Alors que le projet de loi-cadre relatif au développement des transports va être discuté au Sénat, les élus départementaux s’inquiètent de la portée de l’article 1er affectant les « recettes publiques spécifiques aux concessions autoroutières (…) en totalité au financement des infrastructures de transport », et notamment au ferroviaire.
Alors que le projet de loi-cadre dédié aux transports vient d’être présenté en conseil des ministres, Départements de France s’inquiètent d’une disposition qui gravera dans le marbre « le fléchage » des recettes perçues par les péages d’autoroute par l’État vers le financement de bien d’autres modes de transports que la route.

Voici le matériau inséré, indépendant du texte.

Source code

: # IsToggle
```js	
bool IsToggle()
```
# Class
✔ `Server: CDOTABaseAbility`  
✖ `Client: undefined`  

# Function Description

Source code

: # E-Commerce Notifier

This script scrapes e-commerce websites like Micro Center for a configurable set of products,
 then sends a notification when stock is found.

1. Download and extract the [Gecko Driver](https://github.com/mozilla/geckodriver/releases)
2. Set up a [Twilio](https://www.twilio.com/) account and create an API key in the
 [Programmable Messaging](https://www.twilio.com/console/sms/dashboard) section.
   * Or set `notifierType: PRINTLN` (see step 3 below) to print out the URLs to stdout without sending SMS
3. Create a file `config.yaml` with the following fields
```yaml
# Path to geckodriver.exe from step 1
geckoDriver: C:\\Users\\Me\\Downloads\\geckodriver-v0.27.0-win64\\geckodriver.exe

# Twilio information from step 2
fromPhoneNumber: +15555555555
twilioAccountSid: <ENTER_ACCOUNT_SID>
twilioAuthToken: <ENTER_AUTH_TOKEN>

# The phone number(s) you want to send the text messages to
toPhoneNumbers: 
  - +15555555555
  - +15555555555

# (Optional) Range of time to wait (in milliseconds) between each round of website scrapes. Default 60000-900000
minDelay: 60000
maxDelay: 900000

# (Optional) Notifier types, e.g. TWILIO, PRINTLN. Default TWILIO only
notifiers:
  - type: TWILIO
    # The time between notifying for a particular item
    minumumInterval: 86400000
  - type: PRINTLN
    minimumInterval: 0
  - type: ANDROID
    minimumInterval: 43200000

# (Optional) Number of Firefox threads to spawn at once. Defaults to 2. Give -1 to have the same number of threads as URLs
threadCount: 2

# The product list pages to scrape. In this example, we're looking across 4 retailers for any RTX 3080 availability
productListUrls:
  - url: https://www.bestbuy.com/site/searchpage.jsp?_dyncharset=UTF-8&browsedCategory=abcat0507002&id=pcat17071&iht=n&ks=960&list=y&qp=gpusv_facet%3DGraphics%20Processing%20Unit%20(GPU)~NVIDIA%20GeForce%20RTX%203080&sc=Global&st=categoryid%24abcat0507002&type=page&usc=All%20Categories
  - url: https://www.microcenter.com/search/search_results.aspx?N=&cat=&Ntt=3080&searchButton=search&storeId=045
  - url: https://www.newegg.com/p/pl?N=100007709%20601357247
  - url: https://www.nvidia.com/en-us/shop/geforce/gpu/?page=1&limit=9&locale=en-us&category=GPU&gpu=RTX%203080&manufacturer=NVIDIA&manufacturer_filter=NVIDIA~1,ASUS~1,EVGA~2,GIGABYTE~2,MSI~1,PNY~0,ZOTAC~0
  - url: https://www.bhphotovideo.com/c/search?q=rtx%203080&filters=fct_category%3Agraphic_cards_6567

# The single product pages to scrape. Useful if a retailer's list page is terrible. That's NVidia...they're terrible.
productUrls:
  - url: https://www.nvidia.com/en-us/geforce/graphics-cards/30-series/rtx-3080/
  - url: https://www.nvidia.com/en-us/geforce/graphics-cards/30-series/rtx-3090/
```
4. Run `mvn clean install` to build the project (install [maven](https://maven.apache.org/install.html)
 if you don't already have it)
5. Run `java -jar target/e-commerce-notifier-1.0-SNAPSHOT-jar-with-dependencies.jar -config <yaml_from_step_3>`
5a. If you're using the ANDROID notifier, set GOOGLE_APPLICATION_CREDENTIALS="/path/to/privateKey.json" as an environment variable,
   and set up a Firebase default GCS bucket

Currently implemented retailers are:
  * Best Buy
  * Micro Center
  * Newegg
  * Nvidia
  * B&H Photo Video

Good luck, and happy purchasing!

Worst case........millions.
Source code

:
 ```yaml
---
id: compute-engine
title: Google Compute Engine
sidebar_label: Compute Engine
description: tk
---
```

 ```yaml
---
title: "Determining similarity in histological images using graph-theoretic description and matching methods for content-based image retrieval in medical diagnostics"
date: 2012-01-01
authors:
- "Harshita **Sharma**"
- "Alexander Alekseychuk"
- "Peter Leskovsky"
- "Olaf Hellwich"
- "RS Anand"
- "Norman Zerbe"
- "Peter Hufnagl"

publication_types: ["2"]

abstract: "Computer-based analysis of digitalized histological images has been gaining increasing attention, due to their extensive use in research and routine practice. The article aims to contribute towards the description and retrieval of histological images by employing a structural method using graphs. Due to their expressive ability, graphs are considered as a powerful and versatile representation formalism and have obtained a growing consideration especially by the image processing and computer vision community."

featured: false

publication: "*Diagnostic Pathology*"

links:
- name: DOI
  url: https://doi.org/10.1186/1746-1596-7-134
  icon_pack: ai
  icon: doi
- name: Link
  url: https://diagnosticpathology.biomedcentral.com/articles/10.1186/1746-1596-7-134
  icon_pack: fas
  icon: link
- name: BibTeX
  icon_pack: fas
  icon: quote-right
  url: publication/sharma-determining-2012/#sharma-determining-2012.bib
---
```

Ce fléchage est institué au nom d’un principe qui veut que « le transport paie le transport ». Cette volonté de cohérence indiquée dans l’article 1er, pour être louable, est loin d’être suffisante : si l’État veut donner un cap clair à sa politique de transports, il faut que la route paye la route !
Aujourd’hui les recettes que génèrent les autoroutes ne sont que très rarement réinvesties dans l’infrastructure routière, et ce, alors que la dette grise augmente année après année, représentant plusieurs milliards d’euros selon l’Observatoire national de la route. Les ouvrages d’art sont aussi concernés, en atteste la dégradation massive de l’état des ponts, propriétés des communes et des Départements, dont 10 % présenteraient des « défauts majeurs de structure » et 19 % des « défauts de structure significatifs », toujours selon l’Observatoire national de la route, sans compter les effets du changement climatique.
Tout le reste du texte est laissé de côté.